### DESCRIPTION OF THE TASK
I need the number of lines in the listing below that contain "public", and only that number.

- Opening Delimiter -

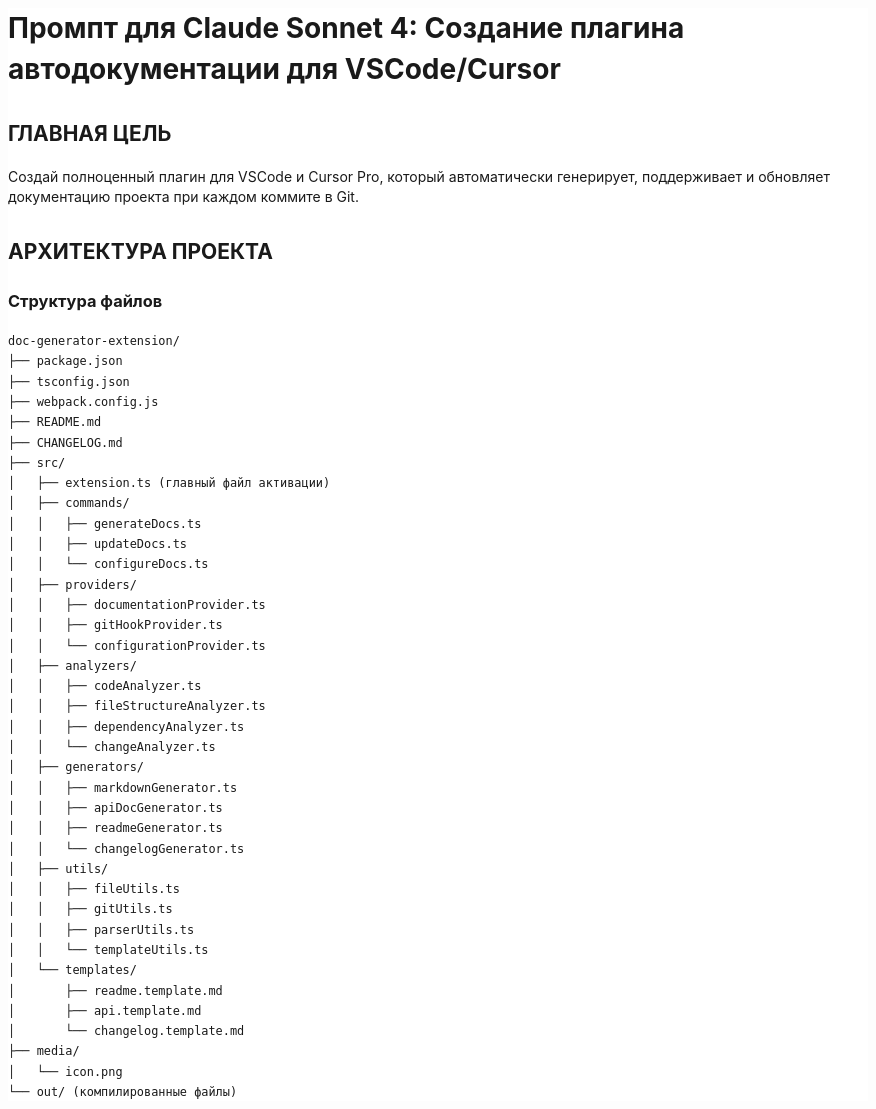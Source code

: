 # Промпт для Claude Sonnet 4: Создание плагина автодокументации для VSCode/Cursor

## ГЛАВНАЯ ЦЕЛЬ
Создай полноценный плагин для VSCode и Cursor Pro, который автоматически генерирует, поддерживает и обновляет документацию проекта при каждом коммите в Git.

## АРХИТЕКТУРА ПРОЕКТА

### Структура файлов
```
doc-generator-extension/
├── package.json
├── tsconfig.json
├── webpack.config.js
├── README.md
├── CHANGELOG.md
├── src/
│   ├── extension.ts (главный файл активации)
│   ├── commands/
│   │   ├── generateDocs.ts
│   │   ├── updateDocs.ts
│   │   └── configureDocs.ts
│   ├── providers/
│   │   ├── documentationProvider.ts
│   │   ├── gitHookProvider.ts
│   │   └── configurationProvider.ts
│   ├── analyzers/
│   │   ├── codeAnalyzer.ts
│   │   ├── fileStructureAnalyzer.ts
│   │   ├── dependencyAnalyzer.ts
│   │   └── changeAnalyzer.ts
│   ├── generators/
│   │   ├── markdownGenerator.ts
│   │   ├── apiDocGenerator.ts
│   │   ├── readmeGenerator.ts
│   │   └── changelogGenerator.ts
│   ├── utils/
│   │   ├── fileUtils.ts
│   │   ├── gitUtils.ts
│   │   ├── parserUtils.ts
│   │   └── templateUtils.ts
│   └── templates/
│       ├── readme.template.md
│       ├── api.template.md
│       └── changelog.template.md
├── media/
│   └── icon.png
└── out/ (компилированные файлы)
```
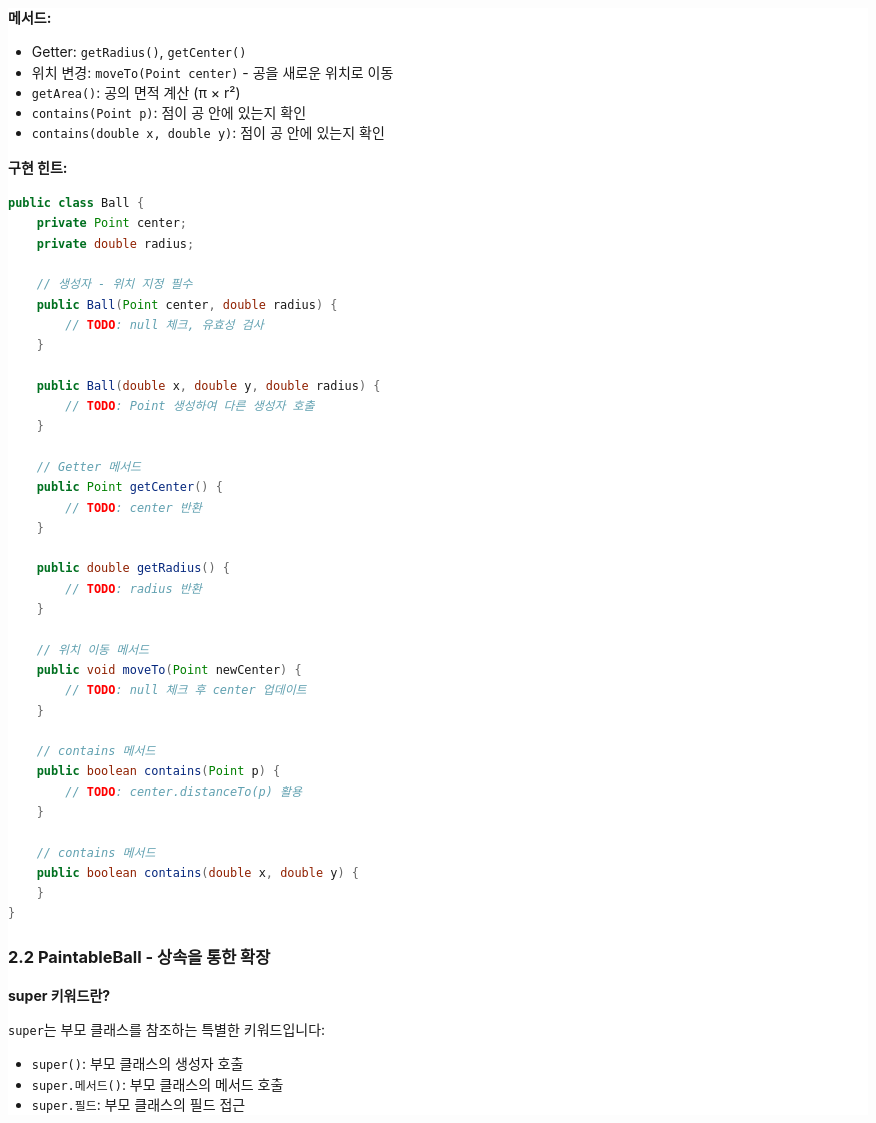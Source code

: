 **메서드:**
- Getter: `getRadius()`, `getCenter()`
- 위치 변경: `moveTo(Point center)` - 공을 새로운 위치로 이동
- `getArea()`: 공의 면적 계산 (π × r²)
- `contains(Point p)`: 점이 공 안에 있는지 확인
- `contains(double x, double y)`: 점이 공 안에 있는지 확인

**구현 힌트:**
```java
public class Ball {
    private Point center;
    private double radius;

    // 생성자 - 위치 지정 필수
    public Ball(Point center, double radius) {
        // TODO: null 체크, 유효성 검사
    }

    public Ball(double x, double y, double radius) {
        // TODO: Point 생성하여 다른 생성자 호출
    }

    // Getter 메서드
    public Point getCenter() {
        // TODO: center 반환
    }

    public double getRadius() {
        // TODO: radius 반환
    }

    // 위치 이동 메서드
    public void moveTo(Point newCenter) {
        // TODO: null 체크 후 center 업데이트
    }

    // contains 메서드
    public boolean contains(Point p) {
        // TODO: center.distanceTo(p) 활용
    }

    // contains 메서드
    public boolean contains(double x, double y) {
    }
}
```

### 2.2 PaintableBall - 상속을 통한 확장

**super 키워드란?**

`super`는 부모 클래스를 참조하는 특별한 키워드입니다:
- `super()`: 부모 클래스의 생성자 호출
- `super.메서드()`: 부모 클래스의 메서드 호출
- `super.필드`: 부모 클래스의 필드 접근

- Closing Delimiter -

### RESULT FOR THIS TASK
8